Scan the data below for the string "Apply". Show every line where it turns up.

================

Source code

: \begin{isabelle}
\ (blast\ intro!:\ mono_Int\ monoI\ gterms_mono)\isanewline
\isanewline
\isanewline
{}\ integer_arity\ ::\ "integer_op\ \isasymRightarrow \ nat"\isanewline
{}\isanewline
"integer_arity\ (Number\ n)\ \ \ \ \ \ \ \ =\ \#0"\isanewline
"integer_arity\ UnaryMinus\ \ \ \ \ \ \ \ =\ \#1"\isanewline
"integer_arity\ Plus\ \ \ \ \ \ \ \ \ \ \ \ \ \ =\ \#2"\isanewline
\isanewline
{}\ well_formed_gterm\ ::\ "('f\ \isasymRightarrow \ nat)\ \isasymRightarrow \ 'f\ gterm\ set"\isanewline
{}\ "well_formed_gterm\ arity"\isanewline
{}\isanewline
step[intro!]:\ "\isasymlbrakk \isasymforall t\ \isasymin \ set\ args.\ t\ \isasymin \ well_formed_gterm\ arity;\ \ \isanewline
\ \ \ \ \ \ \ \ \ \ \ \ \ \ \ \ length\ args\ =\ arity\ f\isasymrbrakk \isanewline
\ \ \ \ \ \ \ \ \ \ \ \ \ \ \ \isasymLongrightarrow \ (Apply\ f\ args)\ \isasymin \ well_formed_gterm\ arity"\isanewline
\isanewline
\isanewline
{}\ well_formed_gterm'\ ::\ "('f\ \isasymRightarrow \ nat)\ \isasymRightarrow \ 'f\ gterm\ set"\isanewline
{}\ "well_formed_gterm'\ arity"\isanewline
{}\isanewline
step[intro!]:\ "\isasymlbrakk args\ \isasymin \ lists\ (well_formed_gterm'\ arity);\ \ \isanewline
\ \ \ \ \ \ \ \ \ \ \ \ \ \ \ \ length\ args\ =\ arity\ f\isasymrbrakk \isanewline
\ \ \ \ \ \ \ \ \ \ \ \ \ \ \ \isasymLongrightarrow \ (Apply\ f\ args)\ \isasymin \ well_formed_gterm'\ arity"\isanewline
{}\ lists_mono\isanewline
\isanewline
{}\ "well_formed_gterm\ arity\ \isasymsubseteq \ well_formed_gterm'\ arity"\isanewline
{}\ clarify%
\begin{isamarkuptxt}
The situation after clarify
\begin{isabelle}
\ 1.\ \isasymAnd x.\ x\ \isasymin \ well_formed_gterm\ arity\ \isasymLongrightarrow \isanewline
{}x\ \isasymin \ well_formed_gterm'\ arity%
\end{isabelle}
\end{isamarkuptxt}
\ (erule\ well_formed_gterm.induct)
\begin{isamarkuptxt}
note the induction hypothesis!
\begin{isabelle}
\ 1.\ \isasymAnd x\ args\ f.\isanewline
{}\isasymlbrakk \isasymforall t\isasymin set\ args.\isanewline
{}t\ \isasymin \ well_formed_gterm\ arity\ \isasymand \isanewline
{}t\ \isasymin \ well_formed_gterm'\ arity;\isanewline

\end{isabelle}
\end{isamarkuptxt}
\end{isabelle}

================

**Reply**.
\ \ \ \ \ \ \ \ \ \ \ \ \ \ \ \isasymLongrightarrow \ (Apply\ f\ args)\ \isasymin \ well_formed_gterm\ arity"\isanewline
\ \ \ \ \ \ \ \ \ \ \ \ \ \ \ \isasymLongrightarrow \ (Apply\ f\ args)\ \isasymin \ well_formed_gterm'\ arity"\isanewline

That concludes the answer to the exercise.